Not all the compromises were that easy. The "Class X" crime legislation wasn't just a matter of coming to an agreement about eliminating parole and adding determinate sentencing; it was also a matter of deciding who would choose the law's name. The governor gave up one provision he wanted — a life imprisonment penalty for certain serious crimes — in return for use of his "Class X" title. According to comments made by some, the "Class X" label was important to Gov. Thompson and his political future. The trade did not please everyone and drew disparaging remarks about "playing political football."

Two state Supreme Court rulings prompted legislators to deal with welfare fraud and to create a new Board of Elections to replace the current unconstitutional one. The first assignment, though not without heated debates, was accomplished with considerable swiftness. Because of the court's ruling this fall that the Department of Public Aid did not have legal authority to impose sanctions on people accused or suspected of welfare fraud, the legislature enacted a law giving the department that statutory power.

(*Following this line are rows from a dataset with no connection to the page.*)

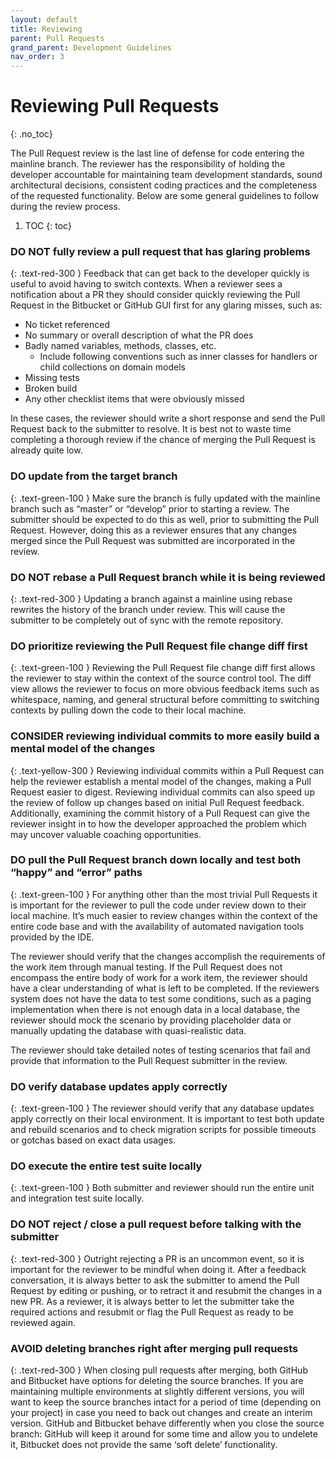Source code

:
 ```yaml
---
layout: default
title: Reviewing
parent: Pull Requests
grand_parent: Development Guidelines
nav_order: 3
---
```


# Reviewing Pull Requests
{: .no_toc}

The Pull Request review is the last line of defense for code entering the mainline branch. The reviewer has the responsibility of holding the developer accountable for maintaining team development standards, sound architectural decisions, consistent coding practices and the completeness of the requested functionality. Below are some general guidelines to follow during the review process.

1. TOC
{: toc}

### **DO NOT** fully review a pull request that has glaring problems
{: .text-red-300 }
Feedback that can get back to the developer quickly is useful to avoid having to switch contexts.  When a reviewer sees a notification about a PR they should consider quickly reviewing the Pull Request in the Bitbucket or GitHub GUI first for any glaring misses, such as:

* No ticket referenced
* No summary or overall description of what the PR does
* Badly named variables, methods, classes, etc.
  * Include following conventions such as inner classes for handlers or child collections on domain models
* Missing tests
* Broken build
* Any other checklist items that were obviously missed

In these cases, the reviewer should write a short response and send the Pull Request back to the submitter to resolve.  It is best not to waste time  completing a thorough review if the chance of merging the Pull Request is already quite low.

### **DO** update from the target branch
{: .text-green-100 }
Make sure the branch is fully updated with the mainline branch such as “master” or “develop” prior to starting a review. The submitter should be expected to do this as well, prior to submitting the Pull Request. However, doing this as a reviewer ensures that any changes merged since the Pull Request was submitted are incorporated in the review.

### **DO NOT** rebase a Pull Request branch while it is being reviewed
{: .text-red-300 }
Updating a branch against a mainline using rebase rewrites the history of the branch under review. This will cause the submitter to be completely out of sync with the remote repository.

### **DO** prioritize reviewing the Pull Request file change diff first
{: .text-green-100 }
Reviewing the Pull Request file change diff first allows the reviewer to stay within the context of the source control tool. The diff view allows the reviewer to focus on more obvious feedback items such as whitespace, naming, and general structural before committing to switching contexts by pulling down the code to their local machine.

### **CONSIDER** reviewing individual commits to more easily build a mental model of the changes
{: .text-yellow-300 }
Reviewing individual commits within a Pull Request can help the reviewer establish a mental model of the changes, making a Pull Request easier to digest. Reviewing individual commits can also speed up the review of follow up changes based on initial Pull Request feedback. Additionally, examining the commit history of a Pull Request can give the reviewer insight in to how the developer approached the problem which may uncover valuable coaching opportunities.

### **DO** pull the Pull Request branch down locally and test both “happy” and “error” paths
{: .text-green-100 }
For anything other than the most trivial Pull Requests it is important for the reviewer to pull the code under review down to their local machine. It’s much easier to review changes within the context of the entire code base and with the availability of automated navigation tools provided by the IDE.

The reviewer should verify that the changes accomplish the requirements of the work item through manual testing. If the Pull Request does not encompass the entire body of work for a work item, the reviewer should have a clear understanding of what is left to be completed. If the reviewers system does not have the data to test some conditions, such as a paging implementation when there is not enough data in a local database, the reviewer should mock the scenario by providing placeholder data or manually updating the database with quasi-realistic data.

The reviewer should take detailed notes of testing scenarios that fail and provide that information to the Pull Request submitter in the review.

### **DO** verify database updates apply correctly
{: .text-green-100 }
The reviewer should verify that any database updates apply correctly on their local environment. It is important to test both update and rebuild scenarios and to check migration scripts for possible timeouts or gotchas based on exact data usages.

### **DO** execute the entire test suite locally
{: .text-green-100 }
Both submitter and reviewer should run the entire unit and integration test suite locally.

### **DO NOT** reject / close a pull request before talking with the submitter
{: .text-red-300 }
Outright rejecting a PR is an uncommon event, so it is important for the reviewer to be mindful when doing it.  After a feedback conversation, it is always better to ask the submitter to amend the Pull Request by editing or pushing, or to retract it and resubmit  the changes in a new PR.  As a reviewer, it is always better to let the submitter take the required actions and resubmit or flag the Pull Request as ready to be reviewed again.

### **AVOID** deleting branches right after merging pull requests
{: .text-red-300 }
When closing pull requests after merging, both GitHub and Bitbucket have options for deleting the source branches.  If you are maintaining multiple environments at slightly different versions, you will want to keep the source branches intact for a period of time (depending on your project) in case you need to back out changes and create an interim version.  GitHub and Bitbucket behave differently when you close the source branch: GitHub will keep it around for some time and allow you to undelete it, Bitbucket does not provide the same ‘soft delete’ functionality.

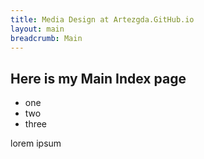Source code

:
 ```yaml
---
title: Media Design at Artezgda.GitHub.io
layout: main
breadcrumb: Main
---
```


## Here is my Main Index page

- one
- two
- three

lorem ipsum
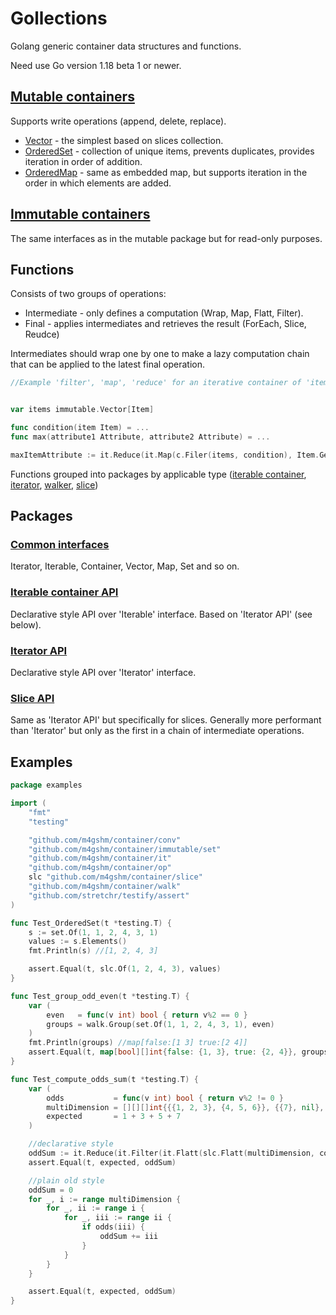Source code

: # Gollections

Golang generic container data structures and functions.

Need use Go version 1.18 beta 1 or newer.

## [Mutable containers](./mutable/api.go)

Supports write operations (append, delete, replace).

  * [Vector](./mutable/vector/api.go) - the simplest based on slices collection.
  * [OrderedSet](./mutable/set/api.go) - collection of unique items, prevents duplicates, provides iteration in order of addition.
  * [OrderedMap](./mutable/dict/api.go) - same as embedded map, but supports iteration in the order in which elements are added.

## [Immutable containers](./immutable/api.go) 

The same interfaces as in the mutable package but for read-only purposes.


## Functions

Consists of two groups of operations:
 * Intermediate - only defines a computation (Wrap, Map, Flatt, Filter).
 * Final - applies intermediates and retrieves the result (ForEach, Slice, Reudce)

Intermediates should wrap one by one to make a lazy computation chain that can be applied to the latest final operation.

```go
//Example 'filter', 'map', 'reduce' for an iterative container of 'items'


var items immutable.Vector[Item]

func condition(item Item) = ...
func max(attribute1 Attribute, attribute2 Attribute) = ... 

maxItemAttribute := it.Reduce(it.Map(c.Filer(items, condition), Item.GetAttribute), max)
```
Functions grouped into packages by applicable type ([iterable container](./c/api.go), [iterator](./it/api.go), [walker](walk/api.go), [slice](slice/api.go))

## Packages
### [Common interfaces](./typ/iface.go)

Iterator, Iterable, Container, Vector, Map, Set and so on.

### [Iterable container API](./c/api.go)
Declarative style API over 'Iterable' interface. Based on 'Iterator API' (see below).

### [Iterator API](./it/api.go)
Declarative style API over 'Iterator' interface. 

### [Slice API](./slice/api.go)
Same as 'Iterator API' but specifically for slices. Generally more performant than 'Iterator' but only as the first in a chain of intermediate operations.



## Examples
```go
package examples

import (
	"fmt"
	"testing"

	"github.com/m4gshm/container/conv"
	"github.com/m4gshm/container/immutable/set"
	"github.com/m4gshm/container/it"
	"github.com/m4gshm/container/op"
	slc "github.com/m4gshm/container/slice"
	"github.com/m4gshm/container/walk"
	"github.com/stretchr/testify/assert"
)

func Test_OrderedSet(t *testing.T) {
	s := set.Of(1, 1, 2, 4, 3, 1)
	values := s.Elements()
	fmt.Println(s) //[1, 2, 4, 3]

	assert.Equal(t, slc.Of(1, 2, 4, 3), values)
}

func Test_group_odd_even(t *testing.T) {
	var (
		even   = func(v int) bool { return v%2 == 0 }
		groups = walk.Group(set.Of(1, 1, 2, 4, 3, 1), even)
	)
	fmt.Println(groups) //map[false:[1 3] true:[2 4]]
	assert.Equal(t, map[bool][]int{false: {1, 3}, true: {2, 4}}, groups)
}

func Test_compute_odds_sum(t *testing.T) {
	var (
		odds           = func(v int) bool { return v%2 != 0 }
		multiDimension = [][][]int{{{1, 2, 3}, {4, 5, 6}}, {{7}, nil}, nil}
		expected       = 1 + 3 + 5 + 7
	)

	//declarative style
	oddSum := it.Reduce(it.Filter(it.Flatt(slc.Flatt(multiDimension, conv.To[[][]int]), conv.To[[]int]), odds), op.Sum[int])
	assert.Equal(t, expected, oddSum)

	//plain old style
	oddSum = 0
	for _, i := range multiDimension {
		for _, ii := range i {
			for _, iii := range ii {
				if odds(iii) {
					oddSum += iii
				}
			}
		}
	}

	assert.Equal(t, expected, oddSum)
}
```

Like the stone rolled endlessly up the hill by Sisyphus, the new Board of Elections ordered by the court still remains to be created. After months of work and six extensions granted by the Supreme Court, the compromise bill, H.B. 26, was met with amendatory veto by the governor. Thompson rejected the bill's provision for shared appointment powers between the governor and the top elected official of the opposing party. His objection to that arrangement is based on principle — it would weaken the governor's office, he said. In his amendatory veto message he also called the bill an "unwarranted, unwise, and mischievous dilution of the executive power of the governor." This hint that the legislature was playing games was countered by a comment made by House Speaker William A. Redmond (D., Bensenville) who suggested that the governor was interested in more than principle. Redmond said that he did not want the board to become "a handy tool for shoring up a political edifice already under construction."

The Democratic legislative leaders called a special session for December 16 to consider the veto. They needed three-fifths to override but realized that procedural Constitutional provisions worked to their advantage if action came before January 1, because the Republicans would also need a three-fifths vote to accept the amendatory changes. After January 1, the Republicans could have accepted the governor's changes with a majority.

This was because the bill had an effective date of April 1978 and therefore required a three-fifths vote instead of the usual majority to accept an amendatory veto. (The Constitutional provision on effective date of laws says that a bill passed after June 30 shall not become effective prior to July 1 of the next calendar year unless the General; Assembly, by a three-fifths vote, provides for an earlier effective date.)

When the legislators convened December 16, the motion to override failed and the motion to accept the changes failed. H.B. 26 was thereby killed.